When you use one of these templating engines with the default configuration, your templates are picked up automatically from `src/main/resources/templates`.



[[web.reactive.webflux.error-handling]]
==== Error Handling
Spring Boot provides a `WebExceptionHandler` that handles all errors in a sensible way.
Its position in the processing order is immediately before the handlers provided by WebFlux, which are considered last.
For machine clients, it produces a JSON response with details of the error, the HTTP status, and the exception message.
For browser clients, there is a "`whitelabel`" error handler that renders the same data in HTML format.
You can also provide your own HTML templates to display errors (see the <<web#web.reactive.webflux.error-handling.error-pages,next section>>).

Before customizing error handling in Spring Boot directly, you can leverage the {spring-framework-docs}/web/webflux/ann-rest-exceptions.html[RFC 7807 Problem Details] support in Spring WebFlux.
Spring WebFlux can produce custom error messages with the `application/problem+json` media type, like:

[source,json,indent=0,subs="verbatim"]
----
{
  "type": "https://example.org/problems/unknown-project",
  "title": "Unknown project",
  "status": 404,
  "detail": "No project found for id 'spring-unknown'",
  "instance": "/projects/spring-unknown"
}
----

This support can be enabled by setting configprop:spring.webflux.problemdetails.enabled[] to `true`.


The first step to customizing this feature often involves using the existing mechanism but replacing or augmenting the error contents.
For that, you can add a bean of type `ErrorAttributes`.

To change the error handling behavior, you can implement `ErrorWebExceptionHandler` and register a bean definition of that type.
Because an `ErrorWebExceptionHandler` is quite low-level, Spring Boot also provides a convenient `AbstractErrorWebExceptionHandler` to let you handle errors in a WebFlux functional way, as shown in the following example:

include::code:MyErrorWebExceptionHandler[]

For a more complete picture, you can also subclass `DefaultErrorWebExceptionHandler` directly and override specific methods.

In some cases, errors handled at the controller or handler function level are not recorded by the <<actuator#actuator.metrics.supported.spring-webflux, metrics infrastructure>>.
Applications can ensure that such exceptions are recorded with the request metrics by setting the handled exception as a request attribute:

include::code:MyExceptionHandlingController[]
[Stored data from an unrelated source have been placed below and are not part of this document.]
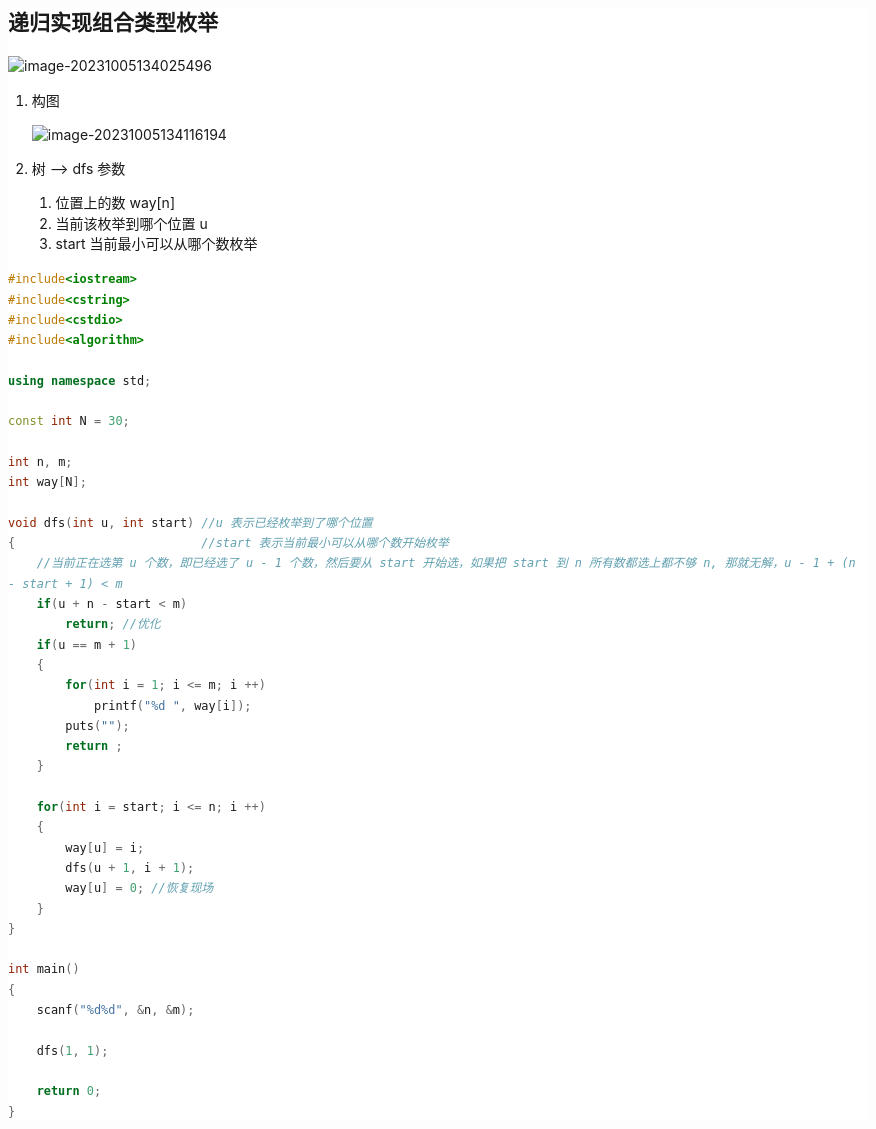 ## **递归实现组合类型枚举**

![image-20231005134025496](https://typora-birdy.oss-cn-guangzhou.aliyuncs.com/image-20231005134025496.png)

1. 构图	

   ![image-20231005134116194](https://typora-birdy.oss-cn-guangzhou.aliyuncs.com/image-20231005134116194.png)

2. 树 --> dfs 参数 

   1. 位置上的数 way[n]
   2. 当前该枚举到哪个位置 u
   3. start 当前最小可以从哪个数枚举

```c++
#include<iostream>
#include<cstring>
#include<cstdio>
#include<algorithm>

using namespace std;

const int N = 30;

int n, m;
int way[N];

void dfs(int u, int start) //u 表示已经枚举到了哪个位置
{                          //start 表示当前最小可以从哪个数开始枚举 
    //当前正在选第 u 个数，即已经选了 u - 1 个数，然后要从 start 开始选，如果把 start 到 n 所有数都选上都不够 n, 那就无解，u - 1 + (n - start + 1) < m
    if(u + n - start < m)
        return; //优化
    if(u == m + 1)
    {
        for(int i = 1; i <= m; i ++)
            printf("%d ", way[i]);
        puts("");
        return ;
    }
    
    for(int i = start; i <= n; i ++)
    {
        way[u] = i;
        dfs(u + 1, i + 1);
        way[u] = 0; //恢复现场 
    }
}                           

int main()
{
    scanf("%d%d", &n, &m);

    dfs(1, 1);

    return 0;
}
```
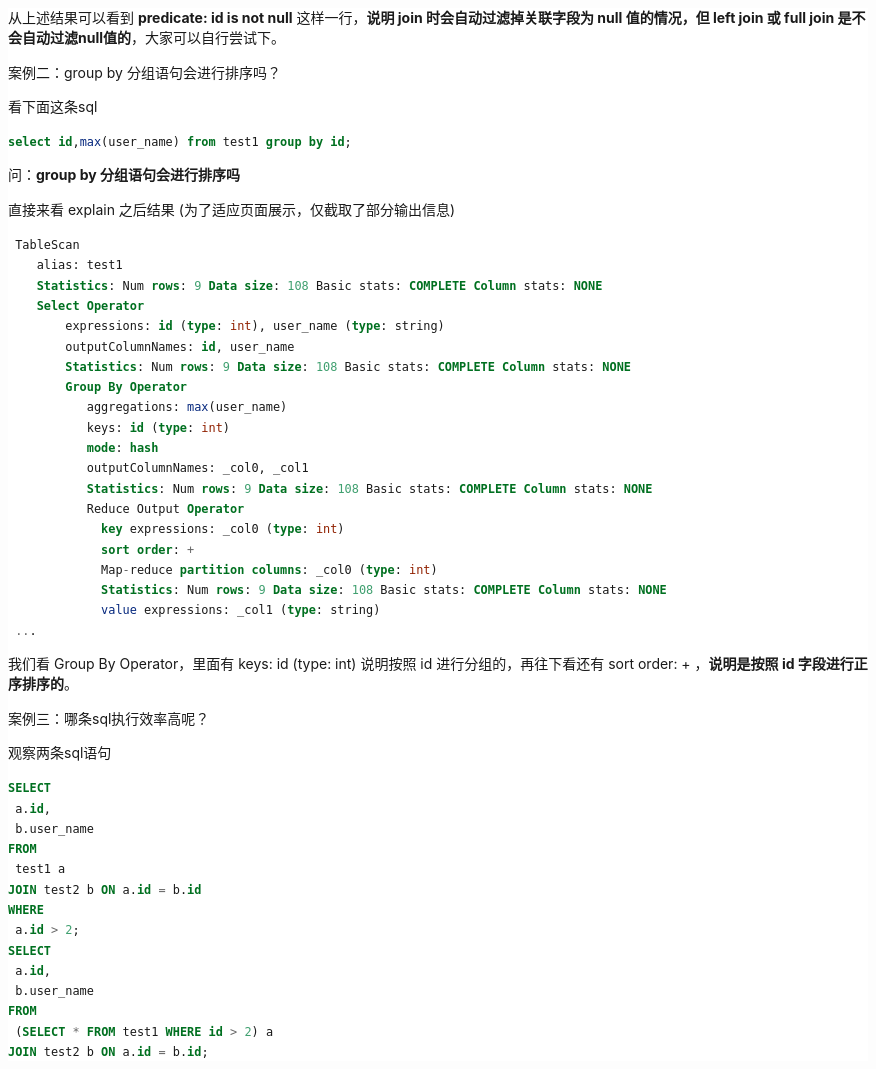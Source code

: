 从上述结果可以看到 **predicate: id is not null** 这样一行，**说明 join 时会自动过滤掉关联字段为 null 值的情况，但 left join 或 full join 是不会自动过滤null值的**，大家可以自行尝试下。

案例二：group by 分组语句会进行排序吗？

看下面这条sql

``` sql
select id,max(user_name) from test1 group by id;
```

问：**group by 分组语句会进行排序吗**

直接来看 explain 之后结果 (为了适应页面展示，仅截取了部分输出信息)

``` sql
 TableScan
    alias: test1
    Statistics: Num rows: 9 Data size: 108 Basic stats: COMPLETE Column stats: NONE
    Select Operator
        expressions: id (type: int), user_name (type: string)
        outputColumnNames: id, user_name
        Statistics: Num rows: 9 Data size: 108 Basic stats: COMPLETE Column stats: NONE
        Group By Operator
           aggregations: max(user_name)
           keys: id (type: int)
           mode: hash
           outputColumnNames: _col0, _col1
           Statistics: Num rows: 9 Data size: 108 Basic stats: COMPLETE Column stats: NONE
           Reduce Output Operator
             key expressions: _col0 (type: int)
             sort order: +
             Map-reduce partition columns: _col0 (type: int)
             Statistics: Num rows: 9 Data size: 108 Basic stats: COMPLETE Column stats: NONE
             value expressions: _col1 (type: string)
 ...
```

我们看 Group By Operator，里面有 keys: id (type: int) 说明按照 id 进行分组的，再往下看还有 sort order: + ，**说明是按照 id 字段进行正序排序的**。

案例三：哪条sql执行效率高呢？

观察两条sql语句

``` sql
SELECT
 a.id,
 b.user_name
FROM
 test1 a
JOIN test2 b ON a.id = b.id
WHERE
 a.id > 2;
SELECT
 a.id,
 b.user_name
FROM
 (SELECT * FROM test1 WHERE id > 2) a
JOIN test2 b ON a.id = b.id;
```

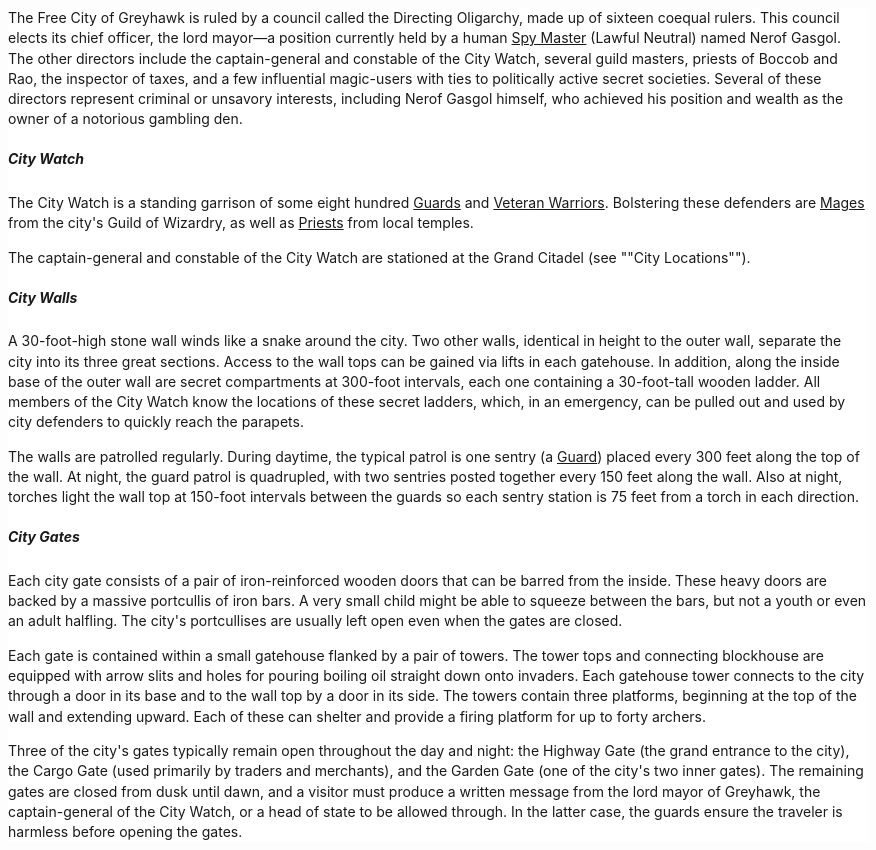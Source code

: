 The Free City of Greyhawk is ruled by a council called the Directing Oligarchy, made up of sixteen coequal rulers. This council elects its chief officer, the lord mayor—a position currently held by a human [Spy Master](2-Mechanics/CLI/bestiary/humanoid/spy-master-xmm.md) (Lawful Neutral) named Nerof Gasgol. The other directors include the captain-general and constable of the City Watch, several guild masters, priests of Boccob and Rao, the inspector of taxes, and a few influential magic-users with ties to politically active secret societies. Several of these directors represent criminal or unsavory interests, including Nerof Gasgol himself, who achieved his position and wealth as the owner of a notorious gambling den.

##### City Watch

The City Watch is a standing garrison of some eight hundred [Guards](2-Mechanics/CLI/bestiary/humanoid/guard-xmm.md) and [Veteran Warriors](2-Mechanics/CLI/bestiary/humanoid/warrior-veteran-xmm.md). Bolstering these defenders are [Mages](2-Mechanics/CLI/bestiary/humanoid/mage-xmm.md) from the city's Guild of Wizardry, as well as [Priests](2-Mechanics/CLI/bestiary/humanoid/priest-xmm.md) from local temples.

The captain-general and constable of the City Watch are stationed at the Grand Citadel (see ""City Locations"").

##### City Walls

A 30-foot-high stone wall winds like a snake around the city. Two other walls, identical in height to the outer wall, separate the city into its three great sections. Access to the wall tops can be gained via lifts in each gatehouse. In addition, along the inside base of the outer wall are secret compartments at 300-foot intervals, each one containing a 30-foot-tall wooden ladder. All members of the City Watch know the locations of these secret ladders, which, in an emergency, can be pulled out and used by city defenders to quickly reach the parapets.

The walls are patrolled regularly. During daytime, the typical patrol is one sentry (a [Guard](2-Mechanics/CLI/bestiary/humanoid/guard-xmm.md)) placed every 300 feet along the top of the wall. At night, the guard patrol is quadrupled, with two sentries posted together every 150 feet along the wall. Also at night, torches light the wall top at 150-foot intervals between the guards so each sentry station is 75 feet from a torch in each direction.

##### City Gates

Each city gate consists of a pair of iron-reinforced wooden doors that can be barred from the inside. These heavy doors are backed by a massive portcullis of iron bars. A very small child might be able to squeeze between the bars, but not a youth or even an adult halfling. The city's portcullises are usually left open even when the gates are closed.

Each gate is contained within a small gatehouse flanked by a pair of towers. The tower tops and connecting blockhouse are equipped with arrow slits and holes for pouring boiling oil straight down onto invaders. Each gatehouse tower connects to the city through a door in its base and to the wall top by a door in its side. The towers contain three platforms, beginning at the top of the wall and extending upward. Each of these can shelter and provide a firing platform for up to forty archers.

Three of the city's gates typically remain open throughout the day and night: the Highway Gate (the grand entrance to the city), the Cargo Gate (used primarily by traders and merchants), and the Garden Gate (one of the city's two inner gates). The remaining gates are closed from dusk until dawn, and a visitor must produce a written message from the lord mayor of Greyhawk, the captain-general of the City Watch, or a head of state to be allowed through. In the latter case, the guards ensure the traveler is harmless before opening the gates.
[[web.reactive.webflux.error-handling.error-pages]]
===== Custom Error Pages
If you want to display a custom HTML error page for a given status code, you can add views that resolve from `error/*`, for example by adding files to a `/error` directory.
Error pages can either be static HTML (that is, added under any of the static resource directories) or built with templates.
The name of the file should be the exact status code, a status code series mask, or `error` for a default if nothing else matches.
Note that the path to the default error view is `error/error`, whereas with Spring MVC the default error view is `error`.

For example, to map `404` to a static HTML file, your directory structure would be as follows:

[source,indent=0,subs="verbatim"]
----
	src/
	 +- main/
	     +- java/
	     |   + <source code>
	     +- resources/
	         +- public/
	             +- error/
	             |   +- 404.html
	             +- <other public assets>
----

To map all `5xx` errors by using a Mustache template, your directory structure would be as follows:

[source,indent=0,subs="verbatim"]
----
	src/
	 +- main/
	     +- java/
	     |   + <source code>
	     +- resources/
	         +- templates/
	             +- error/
	             |   +- 5xx.mustache
	             +- <other templates>
----



[[web.reactive.webflux.web-filters]]
==== Web Filters
Spring WebFlux provides a `WebFilter` interface that can be implemented to filter HTTP request-response exchanges.
`WebFilter` beans found in the application context will be automatically used to filter each exchange.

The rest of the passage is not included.